5 Best Ways to Design a HashSet in Python

πŸ’‘ Problem Formulation: How can one implement a custom HashSet in Python, a data structure that stores unique elements, similar to Java’s HashSet? For instance, if the input is a list of items ['apple', 'banana', 'apple', 'cherry'], the desired output would be a collection containing only ‘apple’, ‘banana’, and ‘cherry’ with no duplicates.

Method 1: Using the built-in set data structure

The simplest method to implement a HashSet in Python is by using the built-in set data type. Python’s set is a mutable collection that is unordered, iterable, and does not allow duplicate elements. This can serve as a direct analog to a HashSet.

Here’s an example:

my_hashset = set(['apple', 'banana', 'apple', 'cherry'])
print(my_hashset)

Output of the code snippet:

{'banana', 'cherry', 'apple'}

This code snippet shows the construction of a set in Python, which inherently functions as a HashSet by automatically removing the duplicate entry of ‘apple’.

Method 2: Utilizing a dictionary for constant-time operations

Another way to implement a HashSet is by using a dictionary. This approach leverages the O(1) average case complexity for lookups, insertions, and deletions in a Python dictionary by using the keys as the set elements, ignoring the values.

Here’s an example:

class MyHashSet:
    def __init__(self):
        self.storage = dict()
        
    def add(self, key):
        self.storage[key] = True

    def contains(self, key):
        return key in self.storage

my_hashset = MyHashSet()
my_hashset.add('apple')
print(my_hashset.contains('apple'))
print(my_hashset.contains('banana'))

Output of the code snippet:

True
False

In this snippet, we designed a simple HashSet class that uses a Python dictionary for storage. The add() method introduces a new element, and the contains() method checks for its existence.

Method 3: Using a list with manual checks for uniqueness

You can create a HashSet by manually checking for uniqueness when adding elements to a list. This is less efficient since it requires iterating over the list to ensure an element is not already included before adding it.

Here’s an example:

class MyHashSet:
    def __init__(self):
        self.storage = []
        
    def add(self, key):
        if key not in self.storage:
            self.storage.append(key)

my_hashset = MyHashSet()
my_hashset.add('apple')
my_hashset.add('cherry')
print(my_hashset.storage)

Output of the code snippet:

['apple', 'cherry']

This example defines a class with a list to store elements. The add() method includes a new item only if it does not already exist in the storage list.
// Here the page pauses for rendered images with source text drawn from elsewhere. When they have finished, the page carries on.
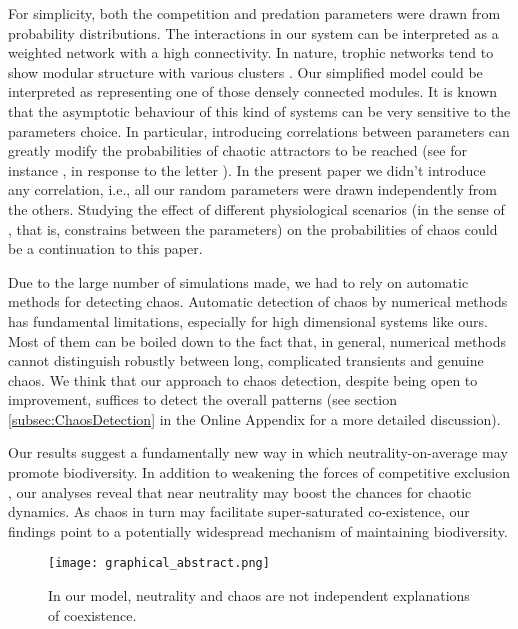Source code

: For simplicity, both the competition and predation parameters were drawn from probability distributions. The interactions in our system can be interpreted as a weighted network with a high connectivity. In nature, trophic networks tend to show modular structure with various clusters \citep{Thebault2010}. Our simplified model could be interpreted as representing one of those densely connected modules. It is known that the asymptotic behaviour of this kind of systems can be very sensitive to the parameters choice. In particular, introducing correlations between parameters can greatly modify the probabilities of chaotic attractors to be reached (see for instance \citet{Huisman2001}, in response to the letter \citet{Schippers2001}). In the present paper we didn't introduce any correlation, i.e., all our random parameters were drawn independently from the others. Studying the effect of different physiological scenarios (in the sense of \citet{Huisman2001}, that is, constrains between the parameters) on the probabilities of chaos could be a continuation to this paper.

Due to the large number of simulations made, we had to rely on automatic methods for detecting chaos. Automatic detection of chaos by numerical methods has fundamental limitations, especially for high dimensional systems like ours. Most of them can be boiled down to the fact that, in general, numerical methods cannot distinguish robustly between long, complicated transients and genuine chaos. We think that our approach to chaos detection, despite being open to improvement, suffices to detect the overall patterns (see section \ref{subsec:ChaosDetection} in the Online Appendix for a more detailed discussion).

Our results suggest a fundamentally new way in which neutrality-on-average may promote biodiversity. In addition to weakening the forces of competitive exclusion \citep{Scheffer2018}, our analyses reveal that near neutrality may boost the chances for chaotic dynamics. As chaos in turn may facilitate super-saturated co-existence, our findings point to a potentially widespread mechanism of maintaining biodiversity.

\begin{figure}
	\begin{center}
		\texttt{[image: graphical\_abstract.png]}
	\end{center}
	\caption{In our model, neutrality and chaos are not independent explanations of coexistence.}
	\label{fig:GapInKnowledge}
\end{figure}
Method 4: Leveraging hashing with a fixed-size bucket list

For a more traditional HashSet implementation, one can create an array of fixed size, each element of which is a list – a bucket to store values hashed to the same index. This implementation resembles the actual underlying mechanism of a HashSet.

Here’s an example:

class MyHashSet:
    def __init__(self, size=10):
        self.size = size
        self.buckets = [[] for _ in range(size)]
    
    def compute_hash(self, key):
        return hash(key) % self.size
    
    def add(self, key):
        hash_index = self.compute_hash(key)
        if key not in self.buckets[hash_index]:
            self.buckets[hash_index].append(key)

my_hashset = MyHashSet()
my_hashset.add('apple')
my_hashset.add('banana')
print(my_hashset.buckets)

Output of the code snippet:

[[], [], [], ['apple'], [], ['banana'], [], [], [], []]

This code presents a hashset using a list of buckets, where each bucket is a standard Python list. It uses a hashing function to allocate each value to a bucket based on its hash code.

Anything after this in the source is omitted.